50 aniversario

La Revolución Televisada

A propósito del Día de Star Wars, me quedé pensando en las palabras de Gil Scott-Heron, «La revolución no será televisada«. Lo cierto es que hasta ahora, para la mayoría de nosotros, la revolución solamente ha sido televisada. Apoyamos las revoluciones ficticias, pero no las reales.

Y es que pasa algo muy interesante, por ejemplo; vimos explotar un planeta en Star Wars y sentimos rabia. Nos conmovió ese acto brutal del Imperio, lo entendimos como un símbolo del poder absoluto y su desprecio por la vida. Pero hoy, cuando vemos en vivo —en tiempo real— el Genocidio en Gaza, con niños enterrados bajo escombros, hospitales destruidos, ciudades arrasadas… simplemente no sentimos lo mismo. Seguimos con nuestras vidas. El Imperio dejó de ser metáfora y se volvió paisaje. Solo que ahora, no lo reconocemos.

En la ficción, los buenos y los malos vienen claramente etiquetados.
Vemos todo: el origen, el contexto, la injusticia.
Sabemos “la verdad” porque la narrativa nos lo muestra desde afuera.
Somos observadores omnipresentes.

En la vida real es distinto: no vemos la historia, la habitamos.
Y todo lo que creemos saber sobre el mundo —quién es el enemigo, quién merece empatía, qué es justo o inaceptable— nos llega a través de medios corporativos, propaganda, influencers, algoritmos y burbujas de información que responden a intereses de poder.

Este fenómeno no es nuevo. Platón lo explicó hace más de dos mil años con su Alegoría de la Caverna: vivimos atrapados, viendo sombras proyectadas en una pared, creyendo que eso es la realidad.

En el siglo XX, Noam Chomsky lo dijo de forma más directa: los medios no informan, fabrican consentimiento.
Seleccionan qué ver, cómo verlo, y a quién creerle.
La objetividad es una ilusión cuidadosamente curada.
Lo que pensamos que es el mundo, muchas veces es solo el guión que el poder necesita que creamos.

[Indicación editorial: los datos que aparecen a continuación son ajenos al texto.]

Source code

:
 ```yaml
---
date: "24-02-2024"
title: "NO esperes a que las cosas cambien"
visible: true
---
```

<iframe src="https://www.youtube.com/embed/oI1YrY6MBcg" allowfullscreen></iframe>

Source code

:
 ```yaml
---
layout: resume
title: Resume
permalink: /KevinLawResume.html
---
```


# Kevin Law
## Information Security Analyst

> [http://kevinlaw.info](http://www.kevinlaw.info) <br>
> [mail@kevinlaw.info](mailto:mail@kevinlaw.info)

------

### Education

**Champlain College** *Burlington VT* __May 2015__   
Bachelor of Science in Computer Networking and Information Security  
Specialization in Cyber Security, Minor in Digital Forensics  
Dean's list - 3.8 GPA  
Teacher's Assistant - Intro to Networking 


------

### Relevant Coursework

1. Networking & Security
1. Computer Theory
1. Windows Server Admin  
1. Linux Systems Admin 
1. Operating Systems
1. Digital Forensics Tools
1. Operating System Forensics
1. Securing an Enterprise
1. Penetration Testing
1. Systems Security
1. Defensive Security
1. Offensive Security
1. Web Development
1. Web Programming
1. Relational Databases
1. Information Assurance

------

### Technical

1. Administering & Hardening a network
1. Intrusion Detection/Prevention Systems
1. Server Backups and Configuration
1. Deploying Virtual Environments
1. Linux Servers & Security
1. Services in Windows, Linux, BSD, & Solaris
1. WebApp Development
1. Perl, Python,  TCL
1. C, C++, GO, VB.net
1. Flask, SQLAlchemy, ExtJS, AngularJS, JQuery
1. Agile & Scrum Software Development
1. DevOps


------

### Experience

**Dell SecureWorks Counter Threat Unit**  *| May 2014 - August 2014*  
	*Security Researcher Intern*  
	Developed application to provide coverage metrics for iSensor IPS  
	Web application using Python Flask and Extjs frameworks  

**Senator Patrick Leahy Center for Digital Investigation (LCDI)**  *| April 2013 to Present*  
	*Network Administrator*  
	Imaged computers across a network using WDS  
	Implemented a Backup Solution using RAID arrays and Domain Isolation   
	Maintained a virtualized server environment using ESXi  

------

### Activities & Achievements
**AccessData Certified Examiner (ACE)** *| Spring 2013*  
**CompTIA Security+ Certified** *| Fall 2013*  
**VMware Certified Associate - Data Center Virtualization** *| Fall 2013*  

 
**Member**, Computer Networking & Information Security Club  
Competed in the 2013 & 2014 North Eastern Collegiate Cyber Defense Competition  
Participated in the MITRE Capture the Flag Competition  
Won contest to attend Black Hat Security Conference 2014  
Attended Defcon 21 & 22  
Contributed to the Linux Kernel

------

Eduardo Galeano llamó a esto el Teatro del Bien y del Mal: una puesta en escena donde el poder reparte los papeles.
Decide quién es terrorista y quién es mártir, quién es víctima y quién es amenaza, quién merece solidaridad y quién puede desaparecer sin que nadie pregunte.

Incluso nuestras historias favoritas han sido domesticadas.
George Lucas dijo abiertamente que en Star Wars, el Imperio es Estados Unidos, y la Alianza Rebelde representaba a los comunistas vietnamitas.
Pero a nadie le gusta esa parte.
Preferimos pensar que siempre fuimos parte de la Rebelión, aunque en la práctica, obedecemos al Imperio todos los días, y creemos que la Estrella de la Muerte es necesaria para nuestra propia seguridad.

Como se ha dicho tantas veces, vivimos entre dos distopías convertidas en realidad:
En 1984, la novela de Orwell, el lenguaje y la memoria son controlados por el poder.
En Un Mundo Feliz, de Huxley, ya no hace falta censurar nada: basta con mantenernos distraídos, satisfechos y desconectados emocionalmente.

La ciencia lo confirma:
La disonancia cognitiva nos permite sostener valores nobles mientras apoyamos —por acción u omisión— sistemas que los traicionan.
La empatía vicaria nos hace llorar por personajes de ficción más que por personas reales.
Y el efecto de distanciamiento, descrito por Brecht, permite que la injusticia solo nos afecte si no nos involucra directamente.

Entonces seguimos igual:
Aplaudiendo la rebelión en las películas, pero obedeciendo en la vida real.
Celebrando revoluciones cómodas, estéticas, sin riesgo ni consecuencia.
Revoluciones que no nos exigen levantarnos del sofá.

Hasta ahora, la revolución ha sido televisada como espectáculo.
Un producto con anunciantes e inversionistas.
Una catarsis sin responsabilidad.
Una historia editada para no incomodar.

La revolución no será televisada.
Y a estas alturas, ya no sé si habrá revolución.

Quizás lo único que queda
es desconectarse, uno por uno,
de los mecanismos que nos adormecen, nos entretienen y nos domestican.
Tal vez ya no para cambiar el mundo entero
sino para no seguir siendo parte de esta macabra puesta en escena.